Он обрадовался,что открыл, как казалось ему, почему она так упорно
кроется от него, почему так вдруг изменила мечтательную позу и ушла опять в
свои окопы.
- Не будьте, однако, слишком сострадательны: кто откажется от
страданий, чтоб подойти к вам, говорить с вами? Кто не поползет на коленях
вслед за вами на край света, не только для торжества, для счастья и победы -
просто для одной слабой надежды на победу...
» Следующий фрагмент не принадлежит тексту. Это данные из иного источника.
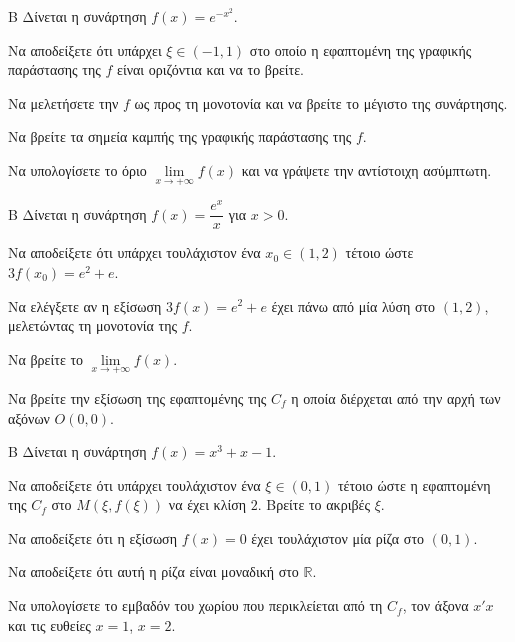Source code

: \begin{thema}{Β}
Δίνεται η συνάρτηση $f(x) = e^{-x^2}$.
\begin{erwthma}
\item Να αποδείξετε ότι υπάρχει $\xi \in (-1, 1)$ στο οποίο η εφαπτομένη της γραφικής παράστασης της $f$ είναι οριζόντια και να το βρείτε.
\item Να μελετήσετε την $f$ ως προς τη μονοτονία και να βρείτε το μέγιστο της συνάρτησης.
\item Να βρείτε τα σημεία καμπής της γραφικής παράστασης της $f$.
\item Να υπολογίσετε το όριο $\lim\limits_{x \to +\infty} f(x)$ και να γράψετε την αντίστοιχη ασύμπτωτη.
\end{erwthma}
\end{thema}

\begin{thema}{Β}
Δίνεται η συνάρτηση $f(x) = \dfrac{e^x}{x}$ για $x > 0$.
\begin{erwthma}
\item Να αποδείξετε ότι υπάρχει τουλάχιστον ένα $x_0 \in (1, 2)$ τέτοιο ώστε $3f(x_0) = e^2+e$.
\item Να ελέγξετε αν η εξίσωση $3f(x) = e^2+e$ έχει πάνω από μία λύση στο $(1, 2)$, μελετώντας τη μονοτονία της $f$.
\item Να βρείτε το $\lim\limits_{x \to +\infty} f(x)$.
\item Να βρείτε την εξίσωση της εφαπτομένης της $C_f$ η οποία διέρχεται από την αρχή των αξόνων $O(0,0)$.
\end{erwthma}
\end{thema}

\begin{thema}{Β}
Δίνεται η συνάρτηση $f(x) = x^3 + x - 1$.
\begin{erwthma}
\item Να αποδείξετε ότι υπάρχει τουλάχιστον ένα $\xi \in (0, 1)$ τέτοιο ώστε η εφαπτομένη της $C_f$ στο $M(\xi, f(\xi))$ να έχει κλίση $2$. Βρείτε το ακριβές $\xi$.
\item Να αποδείξετε ότι η εξίσωση $f(x) = 0$ έχει τουλάχιστον μία ρίζα στο $(0, 1)$.
\item Να αποδείξετε ότι αυτή η ρίζα είναι μοναδική στο $\mathbb{R}$.
\item Να υπολογίσετε το εμβαδόν του χωρίου που περικλείεται από τη $C_f$, τον άξονα $x'x$ και τις ευθείες $x=1$, $x=2$.
\end{erwthma}
\end{thema}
- Полноте, cousin, вы опять за свое! - сказала она, но не совсем
равнодушным тоном. Она как будто сомневалась, так ли она сильна, так ли все
поползли бы за ней, как этот восторженный, горячий, сумасбродный артист?
И этот тонкий оттенок сомнения не ускользнул от Райского.
Он прозревал в ее взгляды, слова, ловил, иногда бессознательно, все
лучи и тени, мелькавшие в ней, не только проникал смыслом, но как будто чуял
нервами, что произошло, даже что должно было произойти в ней.
- Вы сами видите это, - продолжал он, - что за один ласковый взгляд,
без особенного значения, за одно слово, без обещаний награды, все бегут,
суетятся, ловят ваше внимание.
- Будто бы?
- А вы не заметили? Полноте!
- Право, нет.
- Право, заметили и втихомолку торжествуете, да еще издеваетесь надо
мной, заставляя высказывать вас же самих. Вы знаете, что я говорю правду, и
в словах моих видите свой образ и любуетесь им.
- Пока еще я видела его в портрете, и то преувеличенно, а на словах вы
только бранитесь.
- Нет, портрет - это слабая, бледная копия; верен только один луч ваших
глаз, ваша улыбка, и то не всегда: вы редко так смотрите и улыбаетесь, как
будто боитесь. Но иногда это мелькнет; однажды мелькнуло, и я поймал, и
только намекнул на правду, и уж смотрите, что вышло. Ах, как вы были хороши
тогда!
- Когда это?
- Вот тут, когда я говорил вам... еще, помните, ваш папа привел этого
Милари...
Она молчала.
- Милари? - повторил он.
- Помню, - сухо сказала она.
- Что, он часто бывает у вас? - спросил Райский, заметив и эту сухость
тона.
- Да... иногда. Он очень хорошо поет, - прибавила она и села на диван,
спиной к свету.
- Когда он будет у вас, я бы заехал... дайте мне знать.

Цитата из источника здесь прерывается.